Frequently I will see that some students are singing along, moving a little bit in their seat or on the stairs. Once they know that this is something I do prior to my lectures, they are expectant and curious from the moment I set foot in the classroom.

  1. They will remember the exact rule the song refers to in the future

For example, the customary international rule governing the right of State to self-defense is called “Caroline”. There are plenty of songs with that name, this year I have gone for “Sweet Caroline” by Neil Diamond.

Music in the international law classroom
Music triggers memory
  1. The song works as a memory trigger

I have always been amazed at the fact that students cannot remember the content of the lecture the day after. They are not to blame: they tend to sit for hours in lectures where their role is mostly passive. However, if I ask them the day after about the song, they do remember it and that song allows them to access and activate information about the lecture, even if superficially.


  1. Finding a song related to the topic is not always easy

I am not always able to find the right one, but this should not be an obstacle. For example, in an introductory workshop, as many other law teachers, I need to deal with “What is Law”? I have been using for three years the clip “What is love” by Haddaway due to the phonetical resemblance. Year 3 students still remember that first class: it’s never a bad idea to welcome Year 1 students with some 80s dance moves and a laugh.

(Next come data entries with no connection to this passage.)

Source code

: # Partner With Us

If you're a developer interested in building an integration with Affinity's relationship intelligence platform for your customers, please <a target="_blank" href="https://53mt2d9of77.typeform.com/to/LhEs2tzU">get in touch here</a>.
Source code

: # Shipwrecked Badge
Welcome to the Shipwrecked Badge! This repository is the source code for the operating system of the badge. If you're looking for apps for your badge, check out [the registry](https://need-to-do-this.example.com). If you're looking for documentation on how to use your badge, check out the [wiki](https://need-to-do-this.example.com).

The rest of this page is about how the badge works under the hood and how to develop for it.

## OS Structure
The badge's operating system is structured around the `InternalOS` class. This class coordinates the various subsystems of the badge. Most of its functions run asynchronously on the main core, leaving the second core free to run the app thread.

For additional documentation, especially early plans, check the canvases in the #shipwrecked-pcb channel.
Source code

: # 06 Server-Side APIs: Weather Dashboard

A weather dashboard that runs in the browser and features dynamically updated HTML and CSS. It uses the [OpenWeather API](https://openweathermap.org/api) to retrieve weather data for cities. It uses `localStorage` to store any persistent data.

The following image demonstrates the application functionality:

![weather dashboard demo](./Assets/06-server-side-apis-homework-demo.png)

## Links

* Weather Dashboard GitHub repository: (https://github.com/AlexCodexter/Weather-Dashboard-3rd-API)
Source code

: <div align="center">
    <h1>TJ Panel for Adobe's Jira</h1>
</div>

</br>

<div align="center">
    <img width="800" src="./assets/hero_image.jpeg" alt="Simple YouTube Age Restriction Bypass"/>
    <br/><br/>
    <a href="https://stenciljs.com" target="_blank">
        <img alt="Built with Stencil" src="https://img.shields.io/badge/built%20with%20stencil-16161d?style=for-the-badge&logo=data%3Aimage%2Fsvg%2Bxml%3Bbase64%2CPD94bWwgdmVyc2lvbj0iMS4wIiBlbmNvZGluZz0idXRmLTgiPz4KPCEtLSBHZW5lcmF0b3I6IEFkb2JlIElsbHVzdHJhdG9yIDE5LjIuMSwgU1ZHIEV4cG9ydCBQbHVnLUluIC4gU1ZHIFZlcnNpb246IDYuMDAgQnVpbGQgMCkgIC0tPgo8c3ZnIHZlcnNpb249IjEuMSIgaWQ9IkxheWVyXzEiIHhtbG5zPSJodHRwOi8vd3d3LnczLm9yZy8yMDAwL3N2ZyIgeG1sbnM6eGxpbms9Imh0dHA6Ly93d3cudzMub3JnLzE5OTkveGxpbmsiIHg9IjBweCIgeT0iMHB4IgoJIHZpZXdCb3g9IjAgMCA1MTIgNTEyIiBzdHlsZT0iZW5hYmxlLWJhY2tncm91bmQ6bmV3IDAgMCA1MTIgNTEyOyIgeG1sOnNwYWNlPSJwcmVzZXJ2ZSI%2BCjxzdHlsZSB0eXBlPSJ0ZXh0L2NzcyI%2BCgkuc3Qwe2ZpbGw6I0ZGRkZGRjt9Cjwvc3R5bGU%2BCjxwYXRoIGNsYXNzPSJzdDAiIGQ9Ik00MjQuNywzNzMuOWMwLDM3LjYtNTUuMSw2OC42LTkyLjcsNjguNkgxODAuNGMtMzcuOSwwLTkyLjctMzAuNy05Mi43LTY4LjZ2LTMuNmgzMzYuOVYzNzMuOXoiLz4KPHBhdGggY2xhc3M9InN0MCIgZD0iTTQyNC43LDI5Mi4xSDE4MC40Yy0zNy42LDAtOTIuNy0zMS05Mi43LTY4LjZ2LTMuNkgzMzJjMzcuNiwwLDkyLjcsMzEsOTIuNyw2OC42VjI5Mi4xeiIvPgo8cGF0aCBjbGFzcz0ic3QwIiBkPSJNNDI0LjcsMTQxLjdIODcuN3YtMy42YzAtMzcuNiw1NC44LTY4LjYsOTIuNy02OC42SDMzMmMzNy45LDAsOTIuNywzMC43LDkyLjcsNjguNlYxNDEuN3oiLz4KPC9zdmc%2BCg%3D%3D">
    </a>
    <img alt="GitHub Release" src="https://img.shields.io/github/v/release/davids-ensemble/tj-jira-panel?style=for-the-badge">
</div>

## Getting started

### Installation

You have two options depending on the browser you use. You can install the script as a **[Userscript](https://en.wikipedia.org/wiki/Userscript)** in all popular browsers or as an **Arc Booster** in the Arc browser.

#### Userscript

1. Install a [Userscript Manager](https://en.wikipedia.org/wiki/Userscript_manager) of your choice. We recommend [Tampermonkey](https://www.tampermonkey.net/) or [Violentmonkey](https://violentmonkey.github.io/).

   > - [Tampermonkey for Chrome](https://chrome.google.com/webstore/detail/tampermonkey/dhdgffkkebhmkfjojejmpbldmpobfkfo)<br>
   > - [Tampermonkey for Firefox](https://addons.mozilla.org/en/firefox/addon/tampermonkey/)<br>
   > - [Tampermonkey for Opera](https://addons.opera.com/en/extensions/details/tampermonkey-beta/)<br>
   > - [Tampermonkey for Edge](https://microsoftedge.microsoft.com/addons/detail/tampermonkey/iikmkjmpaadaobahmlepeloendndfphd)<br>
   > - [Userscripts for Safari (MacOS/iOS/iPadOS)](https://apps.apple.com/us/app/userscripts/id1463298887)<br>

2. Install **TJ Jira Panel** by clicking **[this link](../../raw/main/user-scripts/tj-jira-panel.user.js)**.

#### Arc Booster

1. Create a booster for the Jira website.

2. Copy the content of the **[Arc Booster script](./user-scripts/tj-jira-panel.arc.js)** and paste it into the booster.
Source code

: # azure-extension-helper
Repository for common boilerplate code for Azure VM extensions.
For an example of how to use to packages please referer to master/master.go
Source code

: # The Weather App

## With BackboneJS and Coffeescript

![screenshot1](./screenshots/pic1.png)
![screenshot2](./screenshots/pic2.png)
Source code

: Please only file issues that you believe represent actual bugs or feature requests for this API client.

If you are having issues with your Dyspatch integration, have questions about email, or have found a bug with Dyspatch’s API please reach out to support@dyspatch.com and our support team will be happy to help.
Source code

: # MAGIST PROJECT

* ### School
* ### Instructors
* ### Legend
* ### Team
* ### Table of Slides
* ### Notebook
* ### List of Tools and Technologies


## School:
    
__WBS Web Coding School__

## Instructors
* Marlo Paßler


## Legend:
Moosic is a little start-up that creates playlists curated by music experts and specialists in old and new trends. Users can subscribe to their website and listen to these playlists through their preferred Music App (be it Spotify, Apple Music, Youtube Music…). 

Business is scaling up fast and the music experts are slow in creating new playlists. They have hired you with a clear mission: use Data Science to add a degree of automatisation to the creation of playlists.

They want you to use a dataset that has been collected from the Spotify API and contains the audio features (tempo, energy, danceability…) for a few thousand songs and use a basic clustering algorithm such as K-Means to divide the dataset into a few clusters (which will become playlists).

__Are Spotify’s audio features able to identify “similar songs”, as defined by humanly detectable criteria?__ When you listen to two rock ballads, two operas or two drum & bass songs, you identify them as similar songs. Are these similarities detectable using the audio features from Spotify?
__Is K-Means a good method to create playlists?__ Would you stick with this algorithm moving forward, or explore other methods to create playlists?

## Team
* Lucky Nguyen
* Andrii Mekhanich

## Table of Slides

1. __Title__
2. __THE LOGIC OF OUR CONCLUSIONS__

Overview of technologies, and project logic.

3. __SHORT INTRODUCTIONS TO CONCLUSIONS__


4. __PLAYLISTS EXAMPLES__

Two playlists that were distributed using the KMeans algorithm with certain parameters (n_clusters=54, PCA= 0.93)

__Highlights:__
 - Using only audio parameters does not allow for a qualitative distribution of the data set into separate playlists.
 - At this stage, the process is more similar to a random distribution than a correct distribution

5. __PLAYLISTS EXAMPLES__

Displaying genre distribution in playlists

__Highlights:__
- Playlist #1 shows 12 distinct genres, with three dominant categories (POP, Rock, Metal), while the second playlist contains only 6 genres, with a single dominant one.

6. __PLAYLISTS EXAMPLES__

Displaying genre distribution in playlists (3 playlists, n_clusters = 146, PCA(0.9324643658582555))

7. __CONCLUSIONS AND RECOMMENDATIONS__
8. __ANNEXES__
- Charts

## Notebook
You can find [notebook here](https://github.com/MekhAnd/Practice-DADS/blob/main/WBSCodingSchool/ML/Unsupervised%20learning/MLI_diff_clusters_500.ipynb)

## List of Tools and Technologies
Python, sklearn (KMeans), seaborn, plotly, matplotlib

  1. Songs may contain foul language and inappropriate content

Once I did not check the lyrics of one song and I realized in an Aula crowded with more than 200 students that the song was highly inappropriate. It was “Caroline” by Outkast, hence my switch to the “Sweet Caroline” by Neil Diamond.


  1. Youtube has ads

A small nuisance but the ads are targeted and, as a woman in my 30s, I get a lot of “clearblue pregnancy test” and “pamper nappies” ads which are, in my view, wrong to receive as such even on an individual basis because it is gender and age profiling, and infuriating when this happens in front of a crowd where my gender and age do not have to matter.


  1. They may “over-remember”

For example, I play “Satisfaction” by The Rolling Stones in the class where I explain State Responsibility and the different forms of reparation (viz. compensation, restitution and satisfaction). When there is an exam question on this, the only form of reparation they remember is “satisfaction”; or when I ask what type of reparation would be appropriate in a case, they also go for “satisfaction”. I have not been able to work out if they would not remember any form of reparation at all if I didn’t play the song, or the song is counterproductive because it overemphasizes one form of reparation to the detriment of the others.

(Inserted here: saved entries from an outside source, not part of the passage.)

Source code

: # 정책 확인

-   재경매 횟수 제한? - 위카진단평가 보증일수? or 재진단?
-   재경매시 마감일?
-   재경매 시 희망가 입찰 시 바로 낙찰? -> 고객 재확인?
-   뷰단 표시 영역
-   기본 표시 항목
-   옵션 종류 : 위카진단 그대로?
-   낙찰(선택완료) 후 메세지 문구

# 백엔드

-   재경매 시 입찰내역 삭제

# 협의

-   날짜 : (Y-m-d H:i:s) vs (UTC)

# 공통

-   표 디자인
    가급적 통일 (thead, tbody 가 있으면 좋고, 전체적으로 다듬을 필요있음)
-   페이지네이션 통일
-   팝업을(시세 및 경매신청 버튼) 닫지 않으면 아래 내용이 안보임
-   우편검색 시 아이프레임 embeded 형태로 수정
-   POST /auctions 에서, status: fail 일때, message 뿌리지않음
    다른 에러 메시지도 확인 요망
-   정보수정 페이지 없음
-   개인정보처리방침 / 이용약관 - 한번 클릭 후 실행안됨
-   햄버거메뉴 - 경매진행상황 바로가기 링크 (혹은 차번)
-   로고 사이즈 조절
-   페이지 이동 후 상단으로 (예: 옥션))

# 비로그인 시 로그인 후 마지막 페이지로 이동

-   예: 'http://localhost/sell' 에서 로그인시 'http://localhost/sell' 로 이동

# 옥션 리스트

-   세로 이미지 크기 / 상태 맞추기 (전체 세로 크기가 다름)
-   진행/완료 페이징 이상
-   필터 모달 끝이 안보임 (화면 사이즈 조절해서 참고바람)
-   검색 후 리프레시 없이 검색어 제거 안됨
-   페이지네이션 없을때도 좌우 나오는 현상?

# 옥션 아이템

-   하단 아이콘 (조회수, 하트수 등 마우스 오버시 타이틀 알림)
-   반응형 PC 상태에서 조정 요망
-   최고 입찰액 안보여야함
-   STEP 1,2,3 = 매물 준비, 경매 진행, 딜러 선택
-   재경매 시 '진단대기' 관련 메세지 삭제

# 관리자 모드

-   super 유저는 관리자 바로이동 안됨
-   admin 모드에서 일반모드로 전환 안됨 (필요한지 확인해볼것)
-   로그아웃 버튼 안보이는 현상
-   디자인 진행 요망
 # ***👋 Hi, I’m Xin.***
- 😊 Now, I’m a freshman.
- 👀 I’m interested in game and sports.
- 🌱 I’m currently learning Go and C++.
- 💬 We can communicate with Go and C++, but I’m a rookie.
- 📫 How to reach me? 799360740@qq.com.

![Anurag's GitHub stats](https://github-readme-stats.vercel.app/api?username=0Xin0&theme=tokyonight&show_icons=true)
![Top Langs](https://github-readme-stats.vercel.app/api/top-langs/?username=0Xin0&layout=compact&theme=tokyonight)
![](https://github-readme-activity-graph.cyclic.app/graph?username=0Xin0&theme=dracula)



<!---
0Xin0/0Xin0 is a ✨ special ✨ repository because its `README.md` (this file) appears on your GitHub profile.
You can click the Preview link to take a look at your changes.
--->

  1. Some students do not like it

Out of 350+ students, very few do not like music being played before class. Some others would not like the particular song chosen for that class. I don’t think this is a reason to discard this technique given that triggering negative emotions will also attain the goal of making them remember and learn.

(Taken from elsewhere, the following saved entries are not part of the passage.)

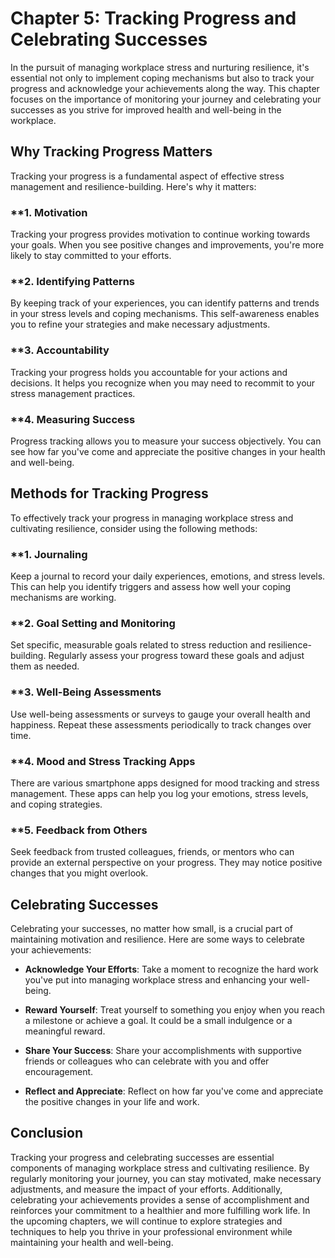 Chapter 5: Tracking Progress and Celebrating Successes
======================================================

In the pursuit of managing workplace stress and nurturing resilience, it's essential not only to implement coping mechanisms but also to track your progress and acknowledge your achievements along the way. This chapter focuses on the importance of monitoring your journey and celebrating your successes as you strive for improved health and well-being in the workplace.

**Why Tracking Progress Matters**
---------------------------------

Tracking your progress is a fundamental aspect of effective stress management and resilience-building. Here's why it matters:

### \*\*1. **Motivation**

Tracking your progress provides motivation to continue working towards your goals. When you see positive changes and improvements, you're more likely to stay committed to your efforts.

### \*\*2. **Identifying Patterns**

By keeping track of your experiences, you can identify patterns and trends in your stress levels and coping mechanisms. This self-awareness enables you to refine your strategies and make necessary adjustments.

### \*\*3. **Accountability**

Tracking your progress holds you accountable for your actions and decisions. It helps you recognize when you may need to recommit to your stress management practices.

### \*\*4. **Measuring Success**

Progress tracking allows you to measure your success objectively. You can see how far you've come and appreciate the positive changes in your health and well-being.

**Methods for Tracking Progress**
---------------------------------

To effectively track your progress in managing workplace stress and cultivating resilience, consider using the following methods:

### \*\*1. **Journaling**

Keep a journal to record your daily experiences, emotions, and stress levels. This can help you identify triggers and assess how well your coping mechanisms are working.

### \*\*2. **Goal Setting and Monitoring**

Set specific, measurable goals related to stress reduction and resilience-building. Regularly assess your progress toward these goals and adjust them as needed.

### \*\*3. **Well-Being Assessments**

Use well-being assessments or surveys to gauge your overall health and happiness. Repeat these assessments periodically to track changes over time.

### \*\*4. **Mood and Stress Tracking Apps**

There are various smartphone apps designed for mood tracking and stress management. These apps can help you log your emotions, stress levels, and coping strategies.

### \*\*5. **Feedback from Others**

Seek feedback from trusted colleagues, friends, or mentors who can provide an external perspective on your progress. They may notice positive changes that you might overlook.

**Celebrating Successes**
-------------------------

Celebrating your successes, no matter how small, is a crucial part of maintaining motivation and resilience. Here are some ways to celebrate your achievements:

* **Acknowledge Your Efforts**: Take a moment to recognize the hard work you've put into managing workplace stress and enhancing your well-being.

* **Reward Yourself**: Treat yourself to something you enjoy when you reach a milestone or achieve a goal. It could be a small indulgence or a meaningful reward.

* **Share Your Success**: Share your accomplishments with supportive friends or colleagues who can celebrate with you and offer encouragement.

* **Reflect and Appreciate**: Reflect on how far you've come and appreciate the positive changes in your life and work.

**Conclusion**
--------------

Tracking your progress and celebrating successes are essential components of managing workplace stress and cultivating resilience. By regularly monitoring your journey, you can stay motivated, make necessary adjustments, and measure the impact of your efforts. Additionally, celebrating your achievements provides a sense of accomplishment and reinforces your commitment to a healthier and more fulfilling work life. In the upcoming chapters, we will continue to explore strategies and techniques to help you thrive in your professional environment while maintaining your health and well-being.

By the way, my Law of the Sea lecture begins with “Can’t Stop” by Red Hot Chili Peppers, and I connect this to the explanation of the right of “hot pursuit”, for those who know what this right entails, in this case both the song and the group are chosen on purpose.

I hope this could be of use for other teachers. At least, it is worth a try if it goes with your personality. There is a more serious approach to the music technique: just play classical music. It is soothing and inspiring. I observed this technique when I was working as a teaching assistant in the School of Political Science at the University of Queensland (Australia). The lecturer who used this technique, and on which my own is inspired, was very highly rated in the students’ evaluations. He was a great lecturer, and playing music just added value to his talent.



Legal Skills Lecturer in The Netherlands. (J.D. Columbia University; PhD Maastricht University International Human Rights Law.)